The rights of foreign states under the U.S. Constitution are becoming more important as the actions of foreign states and foreign state-owned enterprises expand in scope and the legislative protections to which they are entitled contract. Conventional wisdom and lower court cases hold that foreign states are outside our constitutional order and that they are protected neither by separation of powers nor by due process. As a matter of policy, however, it makes little sense to afford litigation-related constitutional protections to foreign corporations and individuals but to deny categorically such protections to foreign states.

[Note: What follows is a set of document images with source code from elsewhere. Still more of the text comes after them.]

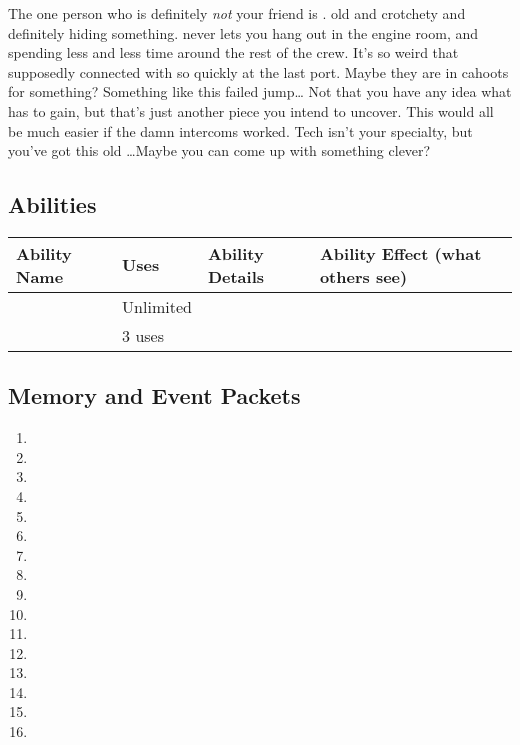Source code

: \documentclass[char]{TMFHope}
\begin{document}
The one person who is definitely \emph{not} your friend is \cEng{\full}. \cEng{\They} \cEng{\are} old and crotchety and definitely hiding something. \cEng{} never lets you hang out in the engine room, and \cEng{\they} \cEng{\are} spending less and less time around the rest of the crew. It's so weird that \cEng{\they} supposedly connected with \cBoy{} so quickly at the last port. Maybe they are in cahoots for something? Something like this failed jump\ldots{} Not that you have any idea what \cEng{} has to gain, but that's just another piece you intend to uncover. This would all be much easier if the damn intercoms worked. Tech isn't your specialty, but you've got this old \iWT{}\ldots Maybe you can come up with something clever?

\subsection*{Abilities}
\begin{tabular}{|p{3cm}|p{1.5cm}|p{6.5cm}|p{5cm}|} 
 \hline
 \textbf{Ability Name} & \textbf{Uses} & \textbf{Ability Details} & \textbf{Ability Effect (what others see)} \\ 
\hline 
 \aThreat{\MYname} & Unlimited & \aThreat{\MYtext} & \aThreat{\MYeffect} \\ 
\hline
 \aFirstAid{\MYname} & 3 uses & \aFirstAid{\MYtext} & \aFirstAid{\MYeffect}\\ 
 \hline
\end{tabular}

\subsection*{Memory and Event Packets}
\begin{enumerate}
	\item \mPractice{\MYname}
	\item \mWAlpha{\MYname}
	\item \mWeaponsOne{\MYname}
	\item \mWeaponsTwo{\MYname}
	\item \mWeaponsThree{\MYname}
	\item \mThreatOne{\MYname}
	\item \mThreatTwo{\MYname}
	\item \mThreatThree{\MYname}
	\item \mThreatFour{\MYname}
	\item \mBroom{\MYname}
	\item \mLab{\MYname}
	\item \mPatient{\MYname}
	\item \mKitchen{\MYname}
	\item \mWeight{\MYname}
	\item \mTheater{\MYname}
	\item \mCrates{\MYname}
\end{enumerate}
\end{document}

Careful analysis shows that the conventional wisdom and lower court cases are wrong for reasons that change our basic understanding of both Article III and due process. Foreign states are protected by Article III’s extension of judicial power to foreign-state diversity cases, designed to protect foreign states from unfair proceedings and to prevent international conflict. The Article III “judicial power” over “cases” imposes procedural limitations on federal courts that we today associate with due process. In particular, Article III presupposes both personal jurisdiction and notice for all defendants, not just foreign states. Under the Fifth Amendment, foreign states are “persons” due the same constitutional “process” to which other defendants are entitled. “Process” only reaches defendants within the sovereign power, or jurisdiction, of the issuing court, clarifying the obscure relationship between due process and personal jurisdiction for all defendants.
Examining the Constitution from the perspective of foreign states thus reveals the document in a new light, illuminating its core features in ways that advance our historical and theoretical understanding of Article III and due process. The analysis also lays the groundwork for determining whether foreign states have additional constitutional rights.